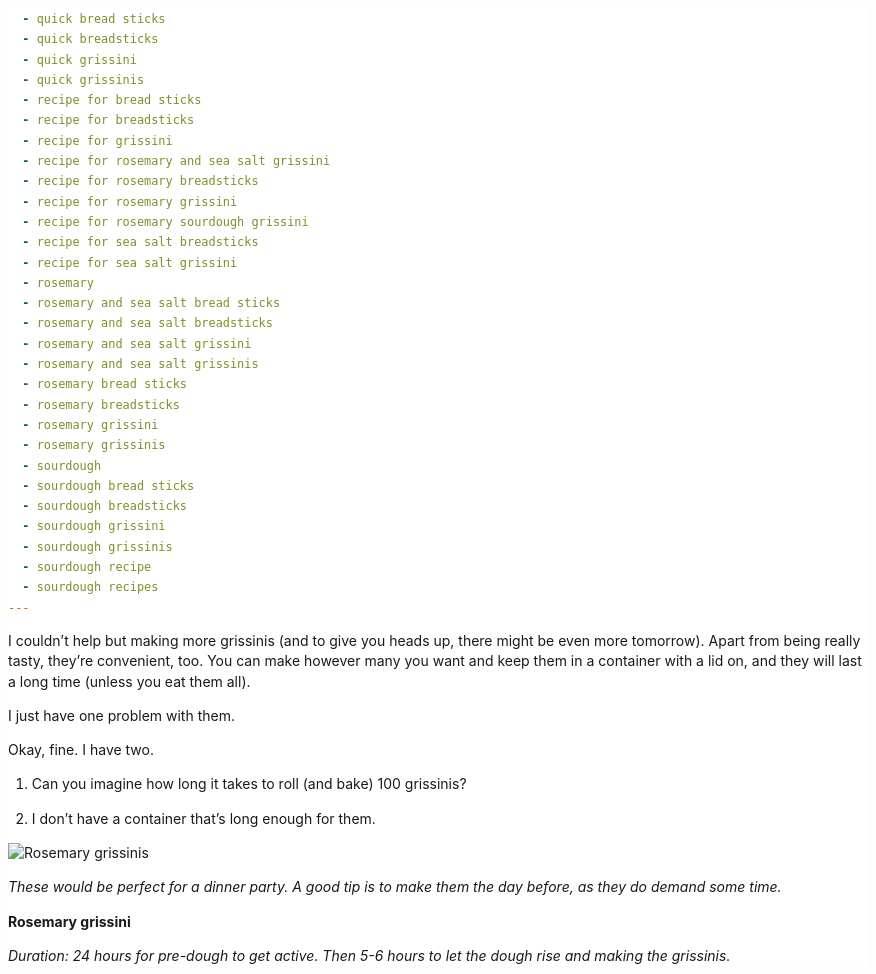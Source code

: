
 ```yaml
  - quick bread sticks
  - quick breadsticks
  - quick grissini
  - quick grissinis
  - recipe for bread sticks
  - recipe for breadsticks
  - recipe for grissini
  - recipe for rosemary and sea salt grissini
  - recipe for rosemary breadsticks
  - recipe for rosemary grissini
  - recipe for rosemary sourdough grissini
  - recipe for sea salt breadsticks
  - recipe for sea salt grissini
  - rosemary
  - rosemary and sea salt bread sticks
  - rosemary and sea salt breadsticks
  - rosemary and sea salt grissini
  - rosemary and sea salt grissinis
  - rosemary bread sticks
  - rosemary breadsticks
  - rosemary grissini
  - rosemary grissinis
  - sourdough
  - sourdough bread sticks
  - sourdough breadsticks
  - sourdough grissini
  - sourdough grissinis
  - sourdough recipe
  - sourdough recipes
---
```

I couldn’t help but making more grissinis (and to give you heads up, there might be even more tomorrow). Apart from being really tasty, they’re convenient, too. You can make however many you want and keep them in a container with a lid on, and they will last a long time (unless you eat them all).

I just have one problem with them.

Okay, fine. I have two.

1. Can you imagine how long it takes to roll (and bake) 100 grissinis?

2. I don&#8217;t have a container that&#8217;s long enough for them.

<img class="pinthis" title="Rosemary grissinis | bitterbaker.com" alt="Rosemary grissinis " src="http://bitterbaker.com/images/rosemary.jpg" width="600" height="903" />
  
_These would be perfect for a dinner party. A good tip is to make them the day before, as they do demand some time._

**Rosemary grissini**

_Duration: 24 hours for pre-dough to get active. Then 5-6 hours to let the dough rise and making the grissinis._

### WHAT YOU WILL DO
Exactly and only the lines from the top of the records down to the line containing "I just have one problem with them." should be transcribed, please, without the pictures.

### SOLUTION TO THIS PROBLEM
Source code

:
 ```yaml
  - quick bread sticks
  - quick breadsticks
  - quick grissini
  - quick grissinis
  - recipe for bread sticks
  - recipe for breadsticks
  - recipe for grissini
  - recipe for rosemary and sea salt grissini
  - recipe for rosemary breadsticks
  - recipe for rosemary grissini
  - recipe for rosemary sourdough grissini
  - recipe for sea salt breadsticks
  - recipe for sea salt grissini
  - rosemary
  - rosemary and sea salt bread sticks
  - rosemary and sea salt breadsticks
  - rosemary and sea salt grissini
  - rosemary and sea salt grissinis
  - rosemary bread sticks
  - rosemary breadsticks
  - rosemary grissini
  - rosemary grissinis
  - sourdough
  - sourdough bread sticks
  - sourdough breadsticks
  - sourdough grissini
  - sourdough grissinis
  - sourdough recipe
  - sourdough recipes
---
```

I couldn’t help but making more grissinis (and to give you heads up, there might be even more tomorrow). Apart from being really tasty, they’re convenient, too. You can make however many you want and keep them in a container with a lid on, and they will last a long time (unless you eat them all).

I just have one problem with them.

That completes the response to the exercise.